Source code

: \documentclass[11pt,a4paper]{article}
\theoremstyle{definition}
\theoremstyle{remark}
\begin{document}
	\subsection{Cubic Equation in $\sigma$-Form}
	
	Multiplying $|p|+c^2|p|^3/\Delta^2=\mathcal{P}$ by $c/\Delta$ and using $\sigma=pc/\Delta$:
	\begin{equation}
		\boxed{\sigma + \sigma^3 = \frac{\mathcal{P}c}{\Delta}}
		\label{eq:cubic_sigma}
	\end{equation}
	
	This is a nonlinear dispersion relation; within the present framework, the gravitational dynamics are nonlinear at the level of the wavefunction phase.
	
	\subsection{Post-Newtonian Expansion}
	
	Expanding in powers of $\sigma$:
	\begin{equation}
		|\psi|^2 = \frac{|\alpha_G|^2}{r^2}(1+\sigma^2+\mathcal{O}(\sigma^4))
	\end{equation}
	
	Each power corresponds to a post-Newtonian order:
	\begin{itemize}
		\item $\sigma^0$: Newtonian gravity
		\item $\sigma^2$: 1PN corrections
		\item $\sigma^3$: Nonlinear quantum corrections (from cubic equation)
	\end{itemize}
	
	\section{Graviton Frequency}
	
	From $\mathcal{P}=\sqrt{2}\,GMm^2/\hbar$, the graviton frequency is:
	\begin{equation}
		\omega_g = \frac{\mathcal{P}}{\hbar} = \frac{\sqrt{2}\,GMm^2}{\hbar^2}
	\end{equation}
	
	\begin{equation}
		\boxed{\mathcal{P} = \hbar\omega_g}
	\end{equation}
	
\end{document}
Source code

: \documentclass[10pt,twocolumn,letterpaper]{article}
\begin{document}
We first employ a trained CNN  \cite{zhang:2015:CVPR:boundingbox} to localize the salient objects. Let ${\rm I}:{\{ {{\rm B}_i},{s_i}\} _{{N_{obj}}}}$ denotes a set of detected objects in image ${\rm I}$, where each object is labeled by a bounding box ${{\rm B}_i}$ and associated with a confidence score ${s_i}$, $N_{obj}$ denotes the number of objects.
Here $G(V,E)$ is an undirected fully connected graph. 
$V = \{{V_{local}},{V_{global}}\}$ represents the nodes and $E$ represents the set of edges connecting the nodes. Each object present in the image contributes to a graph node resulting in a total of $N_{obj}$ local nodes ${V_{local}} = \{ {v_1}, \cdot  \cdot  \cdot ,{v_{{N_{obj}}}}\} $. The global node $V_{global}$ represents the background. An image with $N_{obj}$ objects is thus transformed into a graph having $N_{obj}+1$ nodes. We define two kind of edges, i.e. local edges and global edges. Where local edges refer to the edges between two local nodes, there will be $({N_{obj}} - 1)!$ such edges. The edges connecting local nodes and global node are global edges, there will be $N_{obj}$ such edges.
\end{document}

◇ ◇ ◇ ◇ ◇

→ Work to complete
Restate the whole listing exactly.

→ Task response
Source code

: \documentclass[11pt,a4paper]{article}
\theoremstyle{definition}
\theoremstyle{remark}
\begin{document}
	\subsection{Cubic Equation in $\sigma$-Form}
	
	Multiplying $|p|+c^2|p|^3/\Delta^2=\mathcal{P}$ by $c/\Delta$ and using $\sigma=pc/\Delta$:
	\begin{equation}
		\boxed{\sigma + \sigma^3 = \frac{\mathcal{P}c}{\Delta}}
		\label{eq:cubic_sigma}
	\end{equation}
	
	This is a nonlinear dispersion relation; within the present framework, the gravitational dynamics are nonlinear at the level of the wavefunction phase.
	
	\subsection{Post-Newtonian Expansion}
	
	Expanding in powers of $\sigma$:
	\begin{equation}
		|\psi|^2 = \frac{|\alpha_G|^2}{r^2}(1+\sigma^2+\mathcal{O}(\sigma^4))
	\end{equation}
	
	Each power corresponds to a post-Newtonian order:
	\begin{itemize}
		\item $\sigma^0$: Newtonian gravity
		\item $\sigma^2$: 1PN corrections
		\item $\sigma^3$: Nonlinear quantum corrections (from cubic equation)
	\end{itemize}
	
	\section{Graviton Frequency}
	
	From $\mathcal{P}=\sqrt{2}\,GMm^2/\hbar$, the graviton frequency is:
	\begin{equation}
		\omega_g = \frac{\mathcal{P}}{\hbar} = \frac{\sqrt{2}\,GMm^2}{\hbar^2}
	\end{equation}
	
	\begin{equation}
		\boxed{\mathcal{P} = \hbar\omega_g}
	\end{equation}
	
\end{document}
Source code

: \documentclass[10pt,twocolumn,letterpaper]{article}
\begin{document}
We first employ a trained CNN  \cite{zhang:2015:CVPR:boundingbox} to localize the salient objects. Let ${\rm I}:{\{ {{\rm B}_i},{s_i}\} _{{N_{obj}}}}$ denotes a set of detected objects in image ${\rm I}$, where each object is labeled by a bounding box ${{\rm B}_i}$ and associated with a confidence score ${s_i}$, $N_{obj}$ denotes the number of objects.
Here $G(V,E)$ is an undirected fully connected graph. 
$V = \{{V_{local}},{V_{global}}\}$ represents the nodes and $E$ represents the set of edges connecting the nodes. Each object present in the image contributes to a graph node resulting in a total of $N_{obj}$ local nodes ${V_{local}} = \{ {v_1}, \cdot  \cdot  \cdot ,{v_{{N_{obj}}}}\} $. The global node $V_{global}$ represents the background. An image with $N_{obj}$ objects is thus transformed into a graph having $N_{obj}+1$ nodes. We define two kind of edges, i.e. local edges and global edges. Where local edges refer to the edges between two local nodes, there will be $({N_{obj}} - 1)!$ such edges. The edges connecting local nodes and global node are global edges, there will be $N_{obj}$ such edges.
\end{document}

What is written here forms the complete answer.